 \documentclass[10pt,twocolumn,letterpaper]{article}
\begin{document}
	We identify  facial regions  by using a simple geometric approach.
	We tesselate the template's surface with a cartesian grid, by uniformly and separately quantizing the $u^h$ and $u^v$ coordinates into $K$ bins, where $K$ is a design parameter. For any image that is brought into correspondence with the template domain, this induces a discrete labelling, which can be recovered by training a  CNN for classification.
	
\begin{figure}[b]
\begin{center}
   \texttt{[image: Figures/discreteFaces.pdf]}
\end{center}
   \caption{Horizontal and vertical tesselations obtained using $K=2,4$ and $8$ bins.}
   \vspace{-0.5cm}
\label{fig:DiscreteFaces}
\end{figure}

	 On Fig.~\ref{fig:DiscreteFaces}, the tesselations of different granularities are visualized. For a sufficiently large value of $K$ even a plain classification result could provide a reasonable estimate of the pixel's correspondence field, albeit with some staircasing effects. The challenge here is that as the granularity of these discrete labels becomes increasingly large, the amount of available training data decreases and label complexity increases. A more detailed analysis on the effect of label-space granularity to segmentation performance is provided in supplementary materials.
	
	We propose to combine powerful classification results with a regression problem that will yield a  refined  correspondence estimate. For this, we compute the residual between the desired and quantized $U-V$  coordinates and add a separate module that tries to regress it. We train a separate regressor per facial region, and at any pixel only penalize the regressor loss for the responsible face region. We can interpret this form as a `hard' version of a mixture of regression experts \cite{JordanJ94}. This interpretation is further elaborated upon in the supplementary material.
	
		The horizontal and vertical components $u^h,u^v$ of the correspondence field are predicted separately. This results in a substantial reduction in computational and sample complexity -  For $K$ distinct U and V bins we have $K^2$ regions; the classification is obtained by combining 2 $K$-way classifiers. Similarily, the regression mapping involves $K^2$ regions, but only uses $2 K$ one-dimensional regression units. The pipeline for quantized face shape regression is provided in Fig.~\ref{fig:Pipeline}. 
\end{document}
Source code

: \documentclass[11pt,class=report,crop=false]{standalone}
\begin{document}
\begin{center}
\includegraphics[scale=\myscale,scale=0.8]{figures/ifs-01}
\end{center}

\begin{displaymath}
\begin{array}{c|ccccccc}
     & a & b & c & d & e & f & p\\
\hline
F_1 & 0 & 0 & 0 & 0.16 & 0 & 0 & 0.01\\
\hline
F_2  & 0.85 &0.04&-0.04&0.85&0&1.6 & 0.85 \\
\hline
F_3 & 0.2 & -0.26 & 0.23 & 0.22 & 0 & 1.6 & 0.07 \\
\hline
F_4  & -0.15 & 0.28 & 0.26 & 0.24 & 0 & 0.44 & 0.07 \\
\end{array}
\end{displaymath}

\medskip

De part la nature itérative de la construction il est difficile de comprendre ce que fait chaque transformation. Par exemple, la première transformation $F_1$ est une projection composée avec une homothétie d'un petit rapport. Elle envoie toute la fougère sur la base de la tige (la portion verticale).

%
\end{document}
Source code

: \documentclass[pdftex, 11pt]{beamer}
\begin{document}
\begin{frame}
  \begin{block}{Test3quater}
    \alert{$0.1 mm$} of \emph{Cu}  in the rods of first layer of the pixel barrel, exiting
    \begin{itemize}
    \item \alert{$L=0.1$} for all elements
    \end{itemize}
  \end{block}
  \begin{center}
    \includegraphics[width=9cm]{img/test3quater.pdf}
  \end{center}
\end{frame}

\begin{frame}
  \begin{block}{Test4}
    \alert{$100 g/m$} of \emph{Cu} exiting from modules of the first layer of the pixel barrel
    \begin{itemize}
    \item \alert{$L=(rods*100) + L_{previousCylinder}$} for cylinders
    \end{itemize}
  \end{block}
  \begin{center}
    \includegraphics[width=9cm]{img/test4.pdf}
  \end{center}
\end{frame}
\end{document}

• Work instructions: All the records above need to be printed exactly.

• Response to the task:
 \documentclass[10pt,twocolumn,letterpaper]{article}
\begin{document}
	We identify  facial regions  by using a simple geometric approach.
	We tesselate the template's surface with a cartesian grid, by uniformly and separately quantizing the $u^h$ and $u^v$ coordinates into $K$ bins, where $K$ is a design parameter. For any image that is brought into correspondence with the template domain, this induces a discrete labelling, which can be recovered by training a  CNN for classification.
	
\begin{figure}[b]
\begin{center}
   \texttt{[image: Figures/discreteFaces.pdf]}
\end{center}
   \caption{Horizontal and vertical tesselations obtained using $K=2,4$ and $8$ bins.}
   \vspace{-0.5cm}
\label{fig:DiscreteFaces}
\end{figure}

	 On Fig.~\ref{fig:DiscreteFaces}, the tesselations of different granularities are visualized. For a sufficiently large value of $K$ even a plain classification result could provide a reasonable estimate of the pixel's correspondence field, albeit with some staircasing effects. The challenge here is that as the granularity of these discrete labels becomes increasingly large, the amount of available training data decreases and label complexity increases. A more detailed analysis on the effect of label-space granularity to segmentation performance is provided in supplementary materials.
	
	We propose to combine powerful classification results with a regression problem that will yield a  refined  correspondence estimate. For this, we compute the residual between the desired and quantized $U-V$  coordinates and add a separate module that tries to regress it. We train a separate regressor per facial region, and at any pixel only penalize the regressor loss for the responsible face region. We can interpret this form as a `hard' version of a mixture of regression experts \cite{JordanJ94}. This interpretation is further elaborated upon in the supplementary material.
	
		The horizontal and vertical components $u^h,u^v$ of the correspondence field are predicted separately. This results in a substantial reduction in computational and sample complexity -  For $K$ distinct U and V bins we have $K^2$ regions; the classification is obtained by combining 2 $K$-way classifiers. Similarily, the regression mapping involves $K^2$ regions, but only uses $2 K$ one-dimensional regression units. The pipeline for quantized face shape regression is provided in Fig.~\ref{fig:Pipeline}. 
\end{document}
Source code

: \documentclass[11pt,class=report,crop=false]{standalone}
\begin{document}
\begin{center}
\includegraphics[scale=\myscale,scale=0.8]{figures/ifs-01}
\end{center}

\begin{displaymath}
\begin{array}{c|ccccccc}
     & a & b & c & d & e & f & p\\
\hline
F_1 & 0 & 0 & 0 & 0.16 & 0 & 0 & 0.01\\
\hline
F_2  & 0.85 &0.04&-0.04&0.85&0&1.6 & 0.85 \\
\hline
F_3 & 0.2 & -0.26 & 0.23 & 0.22 & 0 & 1.6 & 0.07 \\
\hline
F_4  & -0.15 & 0.28 & 0.26 & 0.24 & 0 & 0.44 & 0.07 \\
\end{array}
\end{displaymath}

\medskip

De part la nature itérative de la construction il est difficile de comprendre ce que fait chaque transformation. Par exemple, la première transformation $F_1$ est une projection composée avec une homothétie d'un petit rapport. Elle envoie toute la fougère sur la base de la tige (la portion verticale).

%
\end{document}
Source code

: \documentclass[pdftex, 11pt]{beamer}
\begin{document}
\begin{frame}
  \begin{block}{Test3quater}
    \alert{$0.1 mm$} of \emph{Cu}  in the rods of first layer of the pixel barrel, exiting
    \begin{itemize}
    \item \alert{$L=0.1$} for all elements
    \end{itemize}
  \end{block}
  \begin{center}
    \includegraphics[width=9cm]{img/test3quater.pdf}
  \end{center}
\end{frame}

\begin{frame}
  \begin{block}{Test4}
    \alert{$100 g/m$} of \emph{Cu} exiting from modules of the first layer of the pixel barrel
    \begin{itemize}
    \item \alert{$L=(rods*100) + L_{previousCylinder}$} for cylinders
    \end{itemize}
  \end{block}
  \begin{center}
    \includegraphics[width=9cm]{img/test4.pdf}
  \end{center}
\end{frame}
\end{document}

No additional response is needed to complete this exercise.